Kyle Long was considered the top football prospect in the state and had attracted considerable UVa interest for football until he gave Florida State an oral commitment for baseball at the start of the summer.
While Chris Long signed autographs for fans who waited up to an hour, both Kyle Long and the boys' father, Howie, were also the object of autograph seekers they did not disappoint.
Howie Long is a member of the Pro Football Hall of Fame and a Fox NFL analyst.
Through the cracks
Another player who turned heads Saturday was Dontrelle Inman, a 6-3, 185-pound wide receiver from Batesburg-Leesville (S.C.) High School, where he missed much of his senior year following a knee injury and caught only 18 passes.

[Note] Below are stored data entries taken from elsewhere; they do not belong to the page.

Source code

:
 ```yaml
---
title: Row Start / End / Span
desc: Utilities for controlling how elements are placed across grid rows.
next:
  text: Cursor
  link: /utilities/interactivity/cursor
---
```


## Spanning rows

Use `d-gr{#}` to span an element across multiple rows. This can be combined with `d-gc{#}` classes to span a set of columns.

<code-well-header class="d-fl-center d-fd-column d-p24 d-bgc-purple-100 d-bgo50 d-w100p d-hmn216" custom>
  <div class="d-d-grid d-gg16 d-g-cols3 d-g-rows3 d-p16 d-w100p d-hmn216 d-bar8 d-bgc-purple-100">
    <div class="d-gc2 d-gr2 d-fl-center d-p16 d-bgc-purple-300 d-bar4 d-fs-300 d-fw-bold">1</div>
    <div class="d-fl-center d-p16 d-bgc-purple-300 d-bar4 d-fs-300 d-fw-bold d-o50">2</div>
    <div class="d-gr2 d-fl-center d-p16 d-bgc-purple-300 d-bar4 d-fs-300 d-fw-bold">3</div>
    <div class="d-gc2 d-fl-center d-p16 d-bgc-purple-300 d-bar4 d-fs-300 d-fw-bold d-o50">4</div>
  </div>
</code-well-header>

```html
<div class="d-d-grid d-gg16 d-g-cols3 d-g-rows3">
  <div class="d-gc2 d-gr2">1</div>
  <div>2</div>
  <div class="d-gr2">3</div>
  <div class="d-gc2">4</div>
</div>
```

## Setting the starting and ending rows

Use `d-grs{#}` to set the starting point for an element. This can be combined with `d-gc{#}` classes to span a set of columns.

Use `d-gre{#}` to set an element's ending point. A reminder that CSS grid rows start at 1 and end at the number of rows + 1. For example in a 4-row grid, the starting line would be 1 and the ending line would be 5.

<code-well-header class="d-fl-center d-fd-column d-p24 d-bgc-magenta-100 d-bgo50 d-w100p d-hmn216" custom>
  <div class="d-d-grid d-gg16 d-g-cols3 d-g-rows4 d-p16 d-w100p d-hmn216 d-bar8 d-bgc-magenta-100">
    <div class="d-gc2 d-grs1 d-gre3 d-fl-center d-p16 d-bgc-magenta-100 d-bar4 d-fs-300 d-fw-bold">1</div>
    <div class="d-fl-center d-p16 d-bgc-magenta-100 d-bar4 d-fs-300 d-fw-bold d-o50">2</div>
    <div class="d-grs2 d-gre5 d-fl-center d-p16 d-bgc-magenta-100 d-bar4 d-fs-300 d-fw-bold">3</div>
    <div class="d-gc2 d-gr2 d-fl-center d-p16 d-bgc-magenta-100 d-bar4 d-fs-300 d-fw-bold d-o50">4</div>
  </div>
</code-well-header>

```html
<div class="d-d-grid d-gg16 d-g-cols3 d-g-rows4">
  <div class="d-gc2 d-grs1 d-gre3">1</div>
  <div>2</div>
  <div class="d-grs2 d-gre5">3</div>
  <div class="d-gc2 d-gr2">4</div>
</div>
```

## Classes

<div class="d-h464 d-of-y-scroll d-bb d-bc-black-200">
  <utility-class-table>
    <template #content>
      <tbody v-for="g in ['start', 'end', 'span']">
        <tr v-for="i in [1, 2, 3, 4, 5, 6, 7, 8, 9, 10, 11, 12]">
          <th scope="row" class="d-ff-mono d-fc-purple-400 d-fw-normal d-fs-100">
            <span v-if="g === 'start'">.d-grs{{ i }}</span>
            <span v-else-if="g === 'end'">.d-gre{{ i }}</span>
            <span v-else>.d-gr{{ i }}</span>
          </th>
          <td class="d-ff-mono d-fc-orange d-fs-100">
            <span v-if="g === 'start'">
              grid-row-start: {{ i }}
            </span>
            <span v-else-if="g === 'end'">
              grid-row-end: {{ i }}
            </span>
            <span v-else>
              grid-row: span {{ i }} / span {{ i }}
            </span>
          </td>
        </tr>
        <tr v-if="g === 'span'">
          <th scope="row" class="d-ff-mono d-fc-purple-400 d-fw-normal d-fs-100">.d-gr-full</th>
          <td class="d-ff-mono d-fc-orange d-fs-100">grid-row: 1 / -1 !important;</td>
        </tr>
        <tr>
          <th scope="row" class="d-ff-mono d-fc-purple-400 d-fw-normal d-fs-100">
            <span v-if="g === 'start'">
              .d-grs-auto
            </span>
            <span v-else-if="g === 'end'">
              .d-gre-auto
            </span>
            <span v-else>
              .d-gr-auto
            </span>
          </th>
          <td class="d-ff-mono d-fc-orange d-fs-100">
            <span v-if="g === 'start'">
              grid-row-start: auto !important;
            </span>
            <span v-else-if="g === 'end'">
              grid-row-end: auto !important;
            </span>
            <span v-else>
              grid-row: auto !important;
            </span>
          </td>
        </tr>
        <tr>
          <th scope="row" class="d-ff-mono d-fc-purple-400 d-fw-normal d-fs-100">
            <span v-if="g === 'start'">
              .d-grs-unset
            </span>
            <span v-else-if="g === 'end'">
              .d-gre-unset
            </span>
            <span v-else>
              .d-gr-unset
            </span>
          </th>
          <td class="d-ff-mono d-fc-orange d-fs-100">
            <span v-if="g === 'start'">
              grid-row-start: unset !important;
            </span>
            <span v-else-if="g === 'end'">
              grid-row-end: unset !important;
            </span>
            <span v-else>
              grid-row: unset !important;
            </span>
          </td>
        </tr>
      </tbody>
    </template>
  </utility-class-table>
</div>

The injury may have cut down on the recruiting interest Inman attracted, but Groh said the Cavaliers were surprised that Inman wasn't more heavily recruited even before the injury. The State newspaper in Columbia, S.C., named him the player of the year in his classification as a junior, when he had 31 catches.
Odds 'n' ends
The Carolina Panthers have signed former UVa safety Jermaine Hardy, a graduate of William Fleming High School. It is the second Panthers stint for Hardy, a four-year letterman and a co-captain of the 2004 Cavaliers. ... Defensive end Kevin Crawford, a redshirt sophomore, has left the program. Crawford, a graduate of Gar-Field High School in Prince William County, played in five games last season. ... Maurice Covington is Virginia's most experienced wide receiver in the absence of Kevin Ogletree, who underwent reconstructive knee surgery in the spring, but Covington has seen Ogletree running and knows he is tempted to play this fall.